Everyone’s Favorite Superhero Family Returns, as Incredible as Ever
The Incredibles 2
Starring the voices of Craig T. Nelson, Holly Hunter, Sarah Vowell & Huck Miner
Directed by Brad Bird
As family reunions go, this one took a while—14 years!
It was worth the wait—and the Incredibles haven’t aged a bit. The superhero family we first met back in 2004, in the original double-Oscar-winning, Disney-Pixar smash, returns for another animated adventure, picking up exactly where they left off.
In the opening sequence, they scramble to deal with threat—a subterranean supervillain called the Underminer—who surfaced at the cliffhanger end of the previous film. It’s a setup that might seem like it could easily have come from any one of dozens of other superhero flicks. But right off the bat, the movie finds its unique, family-centric mojo: You’d never see the Avengers or the Justice League bickering about who’s going to mind the baby while the others sprint into the fray.
(The rodent-like Underminer is voiced by John Ratzenberger, the former TV Cheers star who’s been a character in every movie to come off the Disney-Pixar assembly line, beginning with Toy Story in 1995.)
It’s great to hear the familiar sounds again of Craig T. Nelson (Mr. Incredible, gifted with super strength); Holly Hunter (his wife, the super-stretchy Elastigirl); and Sarah Vowell (teenage daughter Violet, who can project force fields and make herself invisible). Newcomer Huck Miner is the voice of Violet’s younger, rascally brother Dash, who has speed to match his name.
But hang on for baby Jack-Jack (voiced by Eli Fucile, also returning from the first film, and the son of Pixar animator Tony Fucile). The family’s little bundle of joy steals the show as his surprise superhero powers come poppin’ out all over.
Samuel L. Jackson returns as Incredibles’ pal Frozone, whose supercool power is zapping things into to ice.
Things really click into gear when the plug gets pulled on the local undercover superhero program, largely due to the high levels of collateral damage whenever the Incredibles swing into action. The public, fed up with buildings getting smashed and bad guys slipping through the cracks, finally make superheroes illegal. The family’s contact, government agent Dicker (Jonathan Banks), wearily informs them it’s time to pack up the spandex.
But a global telecom tycoon and fan, Winston Deavor (Bob Odenkirk of TV’s Better Call Saul) and his inventor sister, Evelyn (Catherine Keener), offer them a lifeline: They want to use the Incredibles as the cornerstone of an ambitious media campaign to “rebrand” all superheroes and make them superstars again. But Winston only wants Elastigirl, not all the Incredibles.
That means it’s off to work—on her zippy new Elasticycle—for Mrs. E, while Mr. Incredible heads to the sidelines as a stay-at-home dad.

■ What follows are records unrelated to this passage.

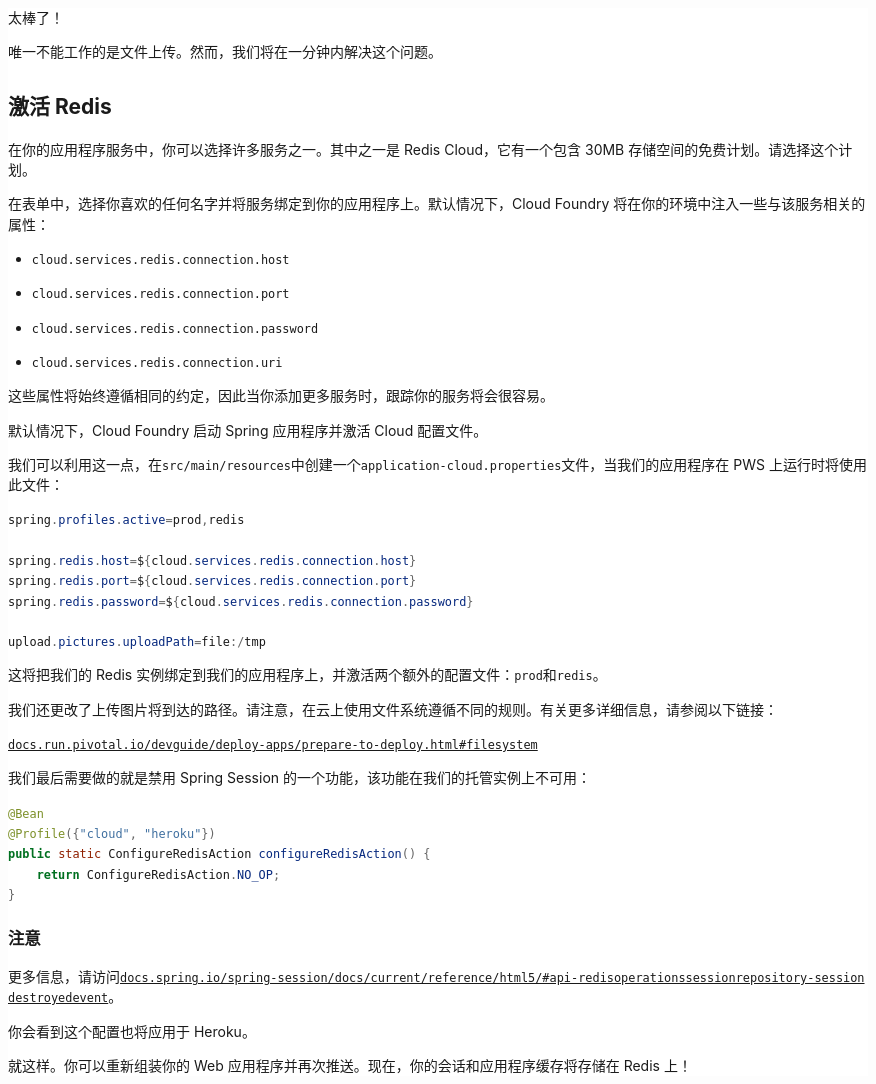 太棒了！

唯一不能工作的是文件上传。然而，我们将在一分钟内解决这个问题。

## 激活 Redis

在你的应用程序服务中，你可以选择许多服务之一。其中之一是 Redis Cloud，它有一个包含 30MB 存储空间的免费计划。请选择这个计划。

在表单中，选择你喜欢的任何名字并将服务绑定到你的应用程序上。默认情况下，Cloud Foundry 将在你的环境中注入一些与该服务相关的属性：

+   `cloud.services.redis.connection.host`

+   `cloud.services.redis.connection.port`

+   `cloud.services.redis.connection.password`

+   `cloud.services.redis.connection.uri`

这些属性将始终遵循相同的约定，因此当你添加更多服务时，跟踪你的服务将会很容易。

默认情况下，Cloud Foundry 启动 Spring 应用程序并激活 Cloud 配置文件。

我们可以利用这一点，在`src/main/resources`中创建一个`application-cloud.properties`文件，当我们的应用程序在 PWS 上运行时将使用此文件：

```java
spring.profiles.active=prod,redis

spring.redis.host=${cloud.services.redis.connection.host}
spring.redis.port=${cloud.services.redis.connection.port}
spring.redis.password=${cloud.services.redis.connection.password}

upload.pictures.uploadPath=file:/tmp
```

这将把我们的 Redis 实例绑定到我们的应用程序上，并激活两个额外的配置文件：`prod`和`redis`。

我们还更改了上传图片将到达的路径。请注意，在云上使用文件系统遵循不同的规则。有关更多详细信息，请参阅以下链接：

[`docs.run.pivotal.io/devguide/deploy-apps/prepare-to-deploy.html#filesystem`](http://docs.run.pivotal.io/devguide/deploy-apps/prepare-to-deploy.html#filesystem)

我们最后需要做的就是禁用 Spring Session 的一个功能，该功能在我们的托管实例上不可用：

```java
@Bean
@Profile({"cloud", "heroku"})
public static ConfigureRedisAction configureRedisAction() {
    return ConfigureRedisAction.NO_OP;
}
```

### 注意

更多信息，请访问[`docs.spring.io/spring-session/docs/current/reference/html5/#api-redisoperationssessionrepository-sessiondestroyedevent`](http://docs.spring.io/spring-session/docs/current/reference/html5/#api-redisoperationssessionrepository-sessiondestroyedevent)。

你会看到这个配置也将应用于 Heroku。

就这样。你可以重新组装你的 Web 应用程序并再次推送。现在，你的会话和应用程序缓存将存储在 Redis 上！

Returning writer-director Brad Bird (who also voices Edna Mode, the Incredibles’ quirky fashion designer) once again creates a deliciously detailed, multilayered, multitextured, multigenerational tale brimming with espionage satire, cinema savvy and pop-culture wit, while digging into some broader themes that resonate deep, wide and true—family, marriage, gender roles, kids.
But the movie doesn’t shortchange the super-charged, superhero action. (Bird also directed Mission: Impossible—Ghost Protocol, the fourth film in the Tom Cruise spy-flick franchise, and his kinetic knack for action shows.) There’s plenty of drive as the plot takes a diabolical turn you might (or might not) see coming, with a motley, colorful host of supporting-cast superheroes (my favorite was Reflux, who belches up fiery streams of yuck) and a devious ploy involving mass-media mass hypnosis.
There’s a depth, a richness and a pathos to the story and characters that make Incredibles 2 one of the most superior superhero movies of the year, animated or otherwise. It’s that good. The movie’s mod, retro-hipster look—futuristic ’50s settings spiced up and spliced with slick, contemporary gadgetry and gizmos—is enriched by the jazzy, snazzy, cool-cat musical overlays of Michael Giacchino (who also scored the first movie, as well as dozens of other TV shows and films). The whole thing glides, grooves and makes you grin from start to finish.
“I just wanted to be a good dad,” says Mr. Incredible to Violet one night, after a particularly exasperating day—one in which he admits he made a parenting glitch, one that ultimately brings him closer to his daughter. “You’re not good,” she assures him. “You’re super.”
Clever, comedic, all but alive with masterful animation and bursting with brisk, frisky creativity, Incredibles 2 is a rollicking romp that reunites us with our favorite superhero family—and reminds us why they were so super all along.